Records provided:
------------------------

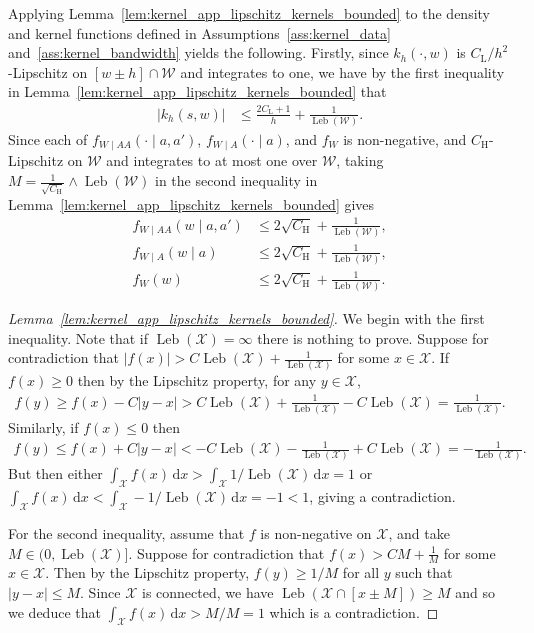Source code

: \documentclass[11pt,lof]{puthesis}
\newcommand{\rH}{\ensuremath{\mathrm{H}}}
\newcommand{\rL}{\ensuremath{\mathrm{L}}}
\newcommand{\cX}{\ensuremath{\mathcal{X}}}
\newcommand{\cW}{\ensuremath{\mathcal{W}}}
\DeclareMathOperator{\Leb}{Leb}
\newcommand{\diff}[1]{\,\mathrm{d}#1}
\theoremstyle{break}
\theoremstyle{proof}
\newtheorem{proof}{Proof}
\begin{document}
Applying Lemma~\ref{lem:kernel_app_lipschitz_kernels_bounded}
to the density and kernel functions defined in
Assumptions~\ref{ass:kernel_data} and~\ref{ass:kernel_bandwidth}
yields the following.
Firstly, since $k_h(\cdot, w)$ is $C_\rL / h^2$-Lipschitz
on $[w \pm h] \cap \cW$ and integrates to one,
we have by the first inequality in
Lemma~\ref{lem:kernel_app_lipschitz_kernels_bounded} that
%
\begin{align*}
  |k_h(s,w)|
  &\leq \frac{2 C_\rL + 1}{h} + \frac{1}{\Leb(\cW)}.
\end{align*}
%
Since each of
$f_{W \mid AA}(\cdot \mid a,a')$,
$f_{W \mid A}(\cdot \mid a)$, and
$f_W$ is non-negative, and $C_\rH$-Lipschitz on $\cW$
and integrates to at most one over $\cW$,
taking $M = \frac{1}{\sqrt{C_\rH}} \wedge \Leb(\cW)$
in the second inequality in
Lemma~\ref{lem:kernel_app_lipschitz_kernels_bounded}
gives
%
\begin{align*}
  f_{W \mid AA}(w \mid a,a')
  &\leq 2 \sqrt{C_\rH} + \frac{1}{\Leb(\cW)}, \\
  f_{W \mid A}(w \mid a)
  &\leq 2 \sqrt{C_\rH} + \frac{1}{\Leb(\cW)}, \\
  f_W(w)
  &\leq 2 \sqrt{C_\rH} + \frac{1}{\Leb(\cW)}.
\end{align*}

\begin{proof}[Lemma~\ref{lem:kernel_app_lipschitz_kernels_bounded}]

  We begin with the first inequality.
  Note that if $\Leb(\cX) = \infty$ there is nothing to prove.
  Suppose for contradiction that
  $|f(x)| > C \Leb(\cX) + \frac{1}{\Leb(\cX)}$
  for some $x \in \cX$.
  If $f(x) \geq 0$
  then by the Lipschitz property, for any $y \in \cX$,
  \begin{align*}
    f(y)
    \geq f(x) - C|y-x|
    > C \Leb(\cX) + \frac{1}{\Leb(\cX)} - C\Leb(\cX)
    = \frac{1}{\Leb(\cX)}.
  \end{align*}
  Similarly, if $f(x) \leq 0$ then
  \begin{align*}
    f(y)
    \leq f(x) + C|y-x|
    < - C \Leb(\cX) - \frac{1}{\Leb(\cX)} + C\Leb(\cX)
    = -\frac{1}{\Leb(\cX)}.
  \end{align*}
  But then either
  $\int_\cX f(x) \diff{x} > \int_\cX 1/\Leb(\cX) \diff{x} = 1$
  or
  $\int_\cX f(x) \diff{x} < \int_\cX -1/\Leb(\cX) \diff{x} = -1 < 1$,
  giving a contradiction.

  For the second inequality,
  assume that $f$ is non-negative on $\cX$,
  and take $M \in \big(0, \Leb(\cX)\big]$.
  Suppose for contradiction that
  $f(x) > C M + \frac{1}{M}$
  for some $x \in \cX$.
  Then by the Lipschitz property, $f(y) \geq 1/M$
  for all $y$ such that $|y - x| \leq M$.
  Since $\cX$ is connected, we have
  $\Leb(\cX \cap [x \pm M]) \geq M$
  and so we deduce that
  $\int_\cX f(x) \diff{x} > M/M = 1$
  which is a contradiction.
\end{proof}
\end{document}
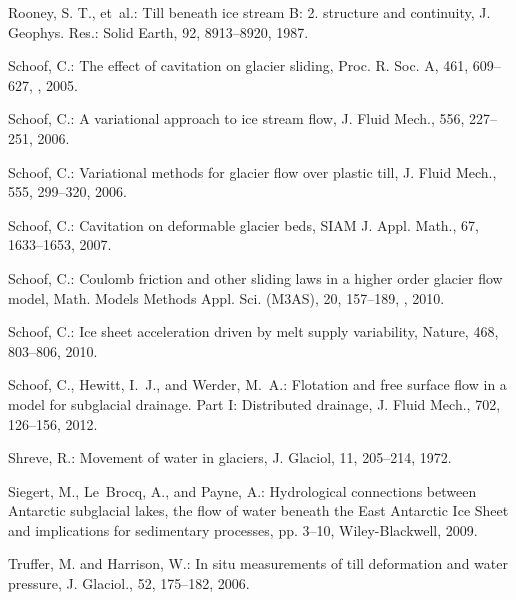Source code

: \documentclass[gmd]{copernicus}   %
\begin{document}
\begin{thebibliography}{68}
Rooney, S. T., et~al.: Till beneath ice stream {B}: 2. structure and continuity,
  J. Geophys. Res.: Solid Earth, 92, 8913--8920, 1987.

Schoof, C.: The effect of cavitation on glacier sliding, Proc. R. Soc. A, 461,
  609--627, , 2005.

Schoof, C.: A variational approach to ice stream flow, J. Fluid Mech., 556,
  227--251, 2006{}.

Schoof, C.: Variational methods for glacier flow over plastic till, J. Fluid
  Mech., 555, 299--320, 2006{}.

Schoof, C.: Cavitation on deformable glacier beds, SIAM J. Appl. Math., 67,
  1633--1653, 2007.

Schoof, C.: Coulomb friction and other sliding laws in a higher order glacier
  flow model, Math. Models Methods Appl. Sci. (M3AS), 20, 157--189,
  , 2010{}.

Schoof, C.: Ice sheet acceleration driven by melt supply variability, Nature,
  468, 803--806, 2010{}.

Schoof, C., Hewitt, I.~J., and Werder, M.~A.: Flotation and free surface flow
  in a model for subglacial drainage. {P}art {I}: {D}istributed drainage, J.
  Fluid Mech., 702, 126--156, 2012.

Shreve, R.: Movement of water in glaciers, J. Glaciol, 11, 205--214, 1972.

Siegert, M., Le~Brocq, A., and Payne, A.: Hydrological connections between
  Antarctic subglacial lakes, the flow of water beneath the East Antarctic Ice
  Sheet and implications for sedimentary processes, pp. 3--10, Wiley-Blackwell,
  2009.

Truffer, M. and Harrison, W.: In situ measurements of till deformation and
  water pressure, J. Glaciol., 52, 175--182, 2006.


\end{thebibliography}
\end{document}
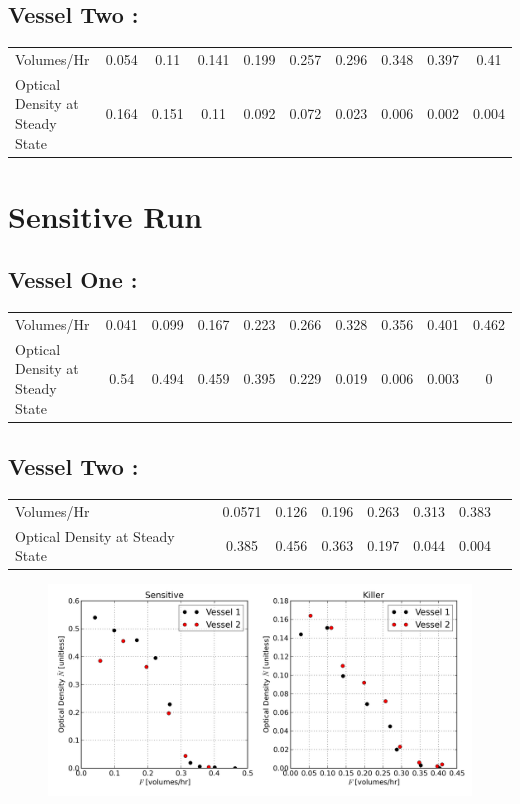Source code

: \subsection*{Vessel Two :}
\begin{center}
\begin{tabular}{l|ccccccccc}
  Volumes/Hr & 0.054 & 0.11 & 0.141 & 0.199 & 0.257 & 0.296 & 0.348 & 0.397 & 0.41 \\
  Optical Density at Steady State & 0.164 & 0.151 & 0.11 & 0.092 & 0.072 & 0.023 & 0.006 & 0.002 & 0.004 \\
\end{tabular}
\end{center}

\section{Sensitive Run}
\subsection*{Vessel One :}
\begin{center}
\begin{tabular}{l|ccccccccc}
  Volumes/Hr & 0.041 & 0.099 & 0.167 & 0.223 & 0.266 & 0.328 & 0.356 & 0.401 & 0.462 \\
 Optical Density at Steady State & 0.54 & 0.494 & 0.459 & 0.395 & 0.229 & 0.019 & 0.006 & 0.003 & 0  \\
\end{tabular}
\end{center}

\subsection*{Vessel Two :}
\begin{center}
\begin{tabular}{l|ccccccc}
 Volumes/Hr & 0.0571 & 0.126 & 0.196 & 0.263 & 0.313 & 0.383  \\
  Optical Density at Steady State & 0.385 & 0.456 & 0.363 & 0.197 & 0.044 & 0.004 \\
\end{tabular}
\end{center}


\begin{figure}[H]
  \centering
    \includegraphics[width=1.0\textwidth]{images/data.png}
\end{figure}





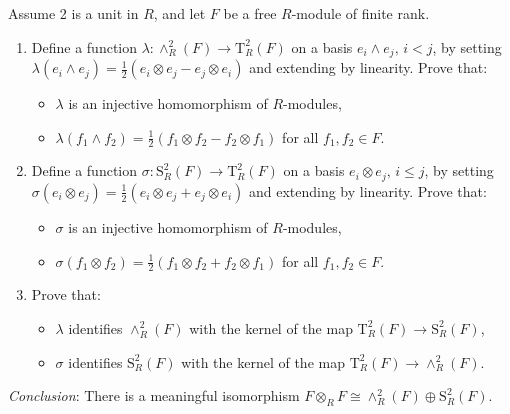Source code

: \documentclass[openany]{book}
\newcommand{\tensor}{\otimes} %
\newcommand{\lambdaprod}{\wedge} %
\newcommand{\T}{\text{T}} %
\newcommand{\Ssq}{\text{S}}
\begin{document}
    \begin{prob}[4.9]
    Assume 2 is a unit in \( R \), and let \( F \) be a free \( R \)-module of finite rank.
    \begin{enumerate}
        \item Define a function \( \lambda : \lambdaprod^2_R(F) \rightarrow \T^2_R(F) \) on a basis \( e_i \lambdaprod e_j, \, i < j \), by setting \( \lambda(e_i \lambdaprod e_j) = \frac{1}{2}(e_i \tensor e_j - e_j \tensor e_i) \) and extending by linearity. Prove that:
        \begin{itemize}
            \item \( \lambda \) is an injective homomorphism of \( R \)-modules,
            \item \( \lambda(f_1 \lambdaprod f_2) = \frac{1}{2}(f_1 \tensor f_2 - f_2 \tensor f_1) \) for all \( f_1, f_2 \in F \).
        \end{itemize}
        
        \item Define a function \( \sigma : \Ssq^2_R(F) \rightarrow \T^2_R(F) \) on a basis \( e_i \tensor e_j, \, i \leq j \), by setting \( \sigma(e_i \tensor e_j) = \frac{1}{2}(e_i \tensor e_j + e_j \tensor e_i) \) and extending by linearity. Prove that:
        \begin{itemize}
            \item \( \sigma \) is an injective homomorphism of \( R \)-modules,
            \item \( \sigma(f_1 \tensor f_2) = \frac{1}{2}(f_1 \tensor f_2 + f_2 \tensor f_1) \) for all \( f_1, f_2 \in F \).
        \end{itemize}
        
        \item Prove that:
        \begin{itemize}
            \item \( \lambda \) identifies \( \lambdaprod^2_R(F) \) with the kernel of the map \( \T^2_R(F) \rightarrow \Ssq^2_R(F) \),
            \item \( \sigma \) identifies \( \Ssq^2_R(F) \) with the kernel of the map \( \T^2_R(F) \rightarrow \lambdaprod^2_R(F) \).
        \end{itemize}
    \end{enumerate}
    \textit{Conclusion}: There is a meaningful isomorphism \( F \tensor_R F \cong \lambdaprod^2_R(F) \oplus \Ssq^2_R(F) \).
    \end{prob}
\end{document}
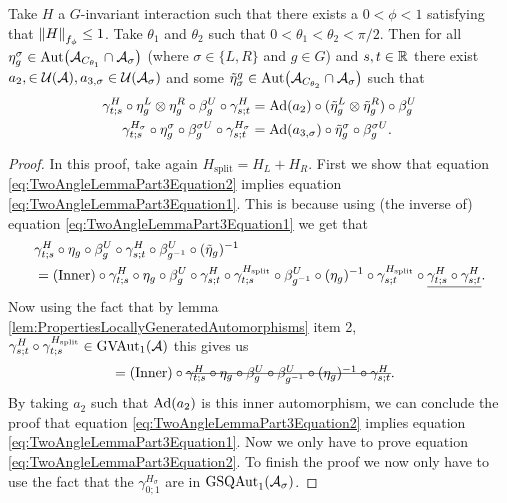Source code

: \documentclass[12pt,a4paper,twoside]{article}
\numberwithin{equation}{section}
\begin{document}
\begin{lemma}\label{lem:TwoAngleLemmaPart3}
	Take $H$ a $G$-invariant interaction such that there exists a $0<\phi<1$ satisfying that $\norm{H}_{f_\phi}\leq 1$. Take $\theta_1$ and $\theta_2$ such that $0<\theta_1<\theta_2<\pi/2$. Then for all $\eta_{g}^{\sigma}\in\Aut{\AA_{C_{\theta_1}}\cap\AA_{\sigma}}$ (where $\sigma\in\{L,R\}$ and $g\in G$) and $s,t\in\RR$ there exist $a_{2},\in\UU(\AA),a_{3,\sigma}\in\UU(\AA_\sigma)$ and some $\tilde{\eta}_{\sigma}^g\in \Aut{\AA_{C_{\theta_2}}\cap\AA_{\sigma}}$ such that
	\begin{align}
		\label{eq:TwoAngleLemmaPart3Equation1}
		\gamma^{H}_{t;s}\circ\eta_{g}^L\otimes\eta_{g}^R\circ\beta_g^U\circ\gamma^{H}_{s;t}&=\Ad{a_2}\circ(\tilde\eta_{g}^L \otimes\tilde\eta_{g}^R)\circ\beta_g^U\\
		\label{eq:TwoAngleLemmaPart3Equation2}
		\gamma^{H_\sigma}_{t;s}\circ\eta_g^\sigma\circ\beta_g^{\sigma U}\circ\gamma^{H_\sigma}_{s;t}&=\Ad{a_{3,\sigma}}\circ \tilde\eta_{g}^\sigma\circ\beta_g^{\sigma U}.
	\end{align}
\end{lemma}
\begin{proof}
	In this proof, take again $H_{\text{split}}=H_L+H_R$. First we show that equation \eqref{eq:TwoAngleLemmaPart3Equation2} implies equation \eqref{eq:TwoAngleLemmaPart3Equation1}. This is because using (the inverse of) equation \eqref{eq:TwoAngleLemmaPart3Equation1} we get that
	\begin{align}
		&\gamma^H_{t;s}\circ\eta_g\circ\beta_g^U\circ\gamma^H_{s;t}\circ\beta_{g^{-1}}^U\circ(\tilde{\eta}_g)^{-1}\\
		&=(\text{Inner})\circ \gamma^H_{t;s}\circ\eta_g\circ\beta_g^U\circ\gamma^H_{s;t}\circ\gamma^\Hsplit_{t;s}\circ\beta_{g^{-1}}^U\circ(\eta_g)^{-1}\circ\gamma^\Hsplit_{s;t}\circ\underline{\gamma^H_{t;s}\circ\gamma^H_{s;t}}.
	\end{align}
	Now using the fact that by lemma \ref{lem:PropertiesLocallyGeneratedAutomorphisms} item 2, $\gamma^H_{s;t}\circ\gamma^\Hsplit_{t;s}\in\textrm{GVAut}_1(\AA)$ this gives us
	\begin{align}
		&=(\text{Inner})\circ\stkout{\gamma^H_{t;s}\circ\eta_g\circ\beta_g^U\circ\beta_{g^{-1}}^U\circ(\eta_g)^{-1}\circ\gamma^H_{s;t}}.
	\end{align}
	By taking $a_2$ such that $\Ad{a_2}$ is this inner automorphism, we can conclude the proof that equation \eqref{eq:TwoAngleLemmaPart3Equation2} implies equation \eqref{eq:TwoAngleLemmaPart3Equation1}. Now we only have to prove equation \eqref{eq:TwoAngleLemmaPart3Equation2}. To finish the proof we now only have to use the fact that the $\gamma^{H_\sigma}_{0;1}$ are in $\textrm{GSQAut}_1(\AA_\sigma)$.
\end{proof}
\end{document}
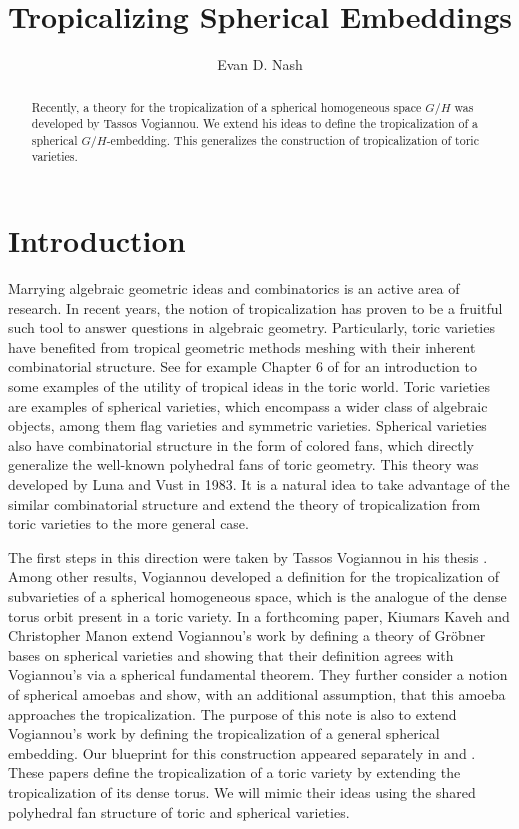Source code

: \documentclass[12pt,twoside,cd]{amsart}
\title{Tropicalizing Spherical Embeddings}
\author{Evan D. Nash}
\theoremstyle{definition}
\begin{document}
\begin{abstract}
Recently, a theory for the tropicalization of a spherical homogeneous space $G/H$ was developed by Tassos Vogiannou. We extend his ideas to define the tropicalization of a spherical $G/H$-embedding. This generalizes the construction of tropicalization of toric varieties.
\end{abstract}
\maketitle
\small
\section*{Introduction}\label{intro}

Marrying algebraic geometric ideas and combinatorics is an active area of research. In recent years, the notion of tropicalization has proven to be a fruitful such tool to answer questions in algebraic geometry. Particularly, toric varieties have benefited from tropical geometric methods meshing with their inherent combinatorial structure. See for example Chapter 6 of \cite{MS} for an introduction to some examples of the utility of tropical ideas in the toric world. Toric varieties are examples of spherical varieties, which encompass a wider class of algebraic objects, among them flag varieties and symmetric varieties.
Spherical varieties also have combinatorial structure in the form of colored fans, which directly generalize the well-known polyhedral fans of toric geometry.
This theory was developed by Luna and Vust \cite{LV} in 1983.
It is a natural idea to take advantage of the similar combinatorial structure and extend the theory of tropicalization from toric varieties to the more general case.

The first steps in this direction were taken by Tassos Vogiannou in his thesis \cite{Vo}.
Among other results, Vogiannou developed a definition for the tropicalization of subvarieties of a spherical homogeneous space, which is the analogue of the dense torus orbit present in a toric variety.
In a forthcoming paper, Kiumars Kaveh and Christopher Manon extend Vogiannou's work by defining a theory of Gr\"obner bases on spherical varieties and showing that their definition agrees with Vogiannou's via a spherical fundamental theorem. 
They further consider a notion of spherical amoebas and show, with an additional assumption, that this amoeba approaches the tropicalization.
The purpose of this note is also to extend Vogiannou's work by defining the tropicalization of a general spherical embedding.
Our blueprint for this construction appeared separately in \cite{Ka} and \cite{Pay}.
These papers define the tropicalization of a toric variety by extending the tropicalization of its dense torus.
We will mimic their ideas using the shared polyhedral fan structure of toric and spherical varieties.
\end{document}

------------------------

Description of the task: Copy every line of the records above that holds the word "second".

Result for this task:
in the second inequality in
  For the second inequality,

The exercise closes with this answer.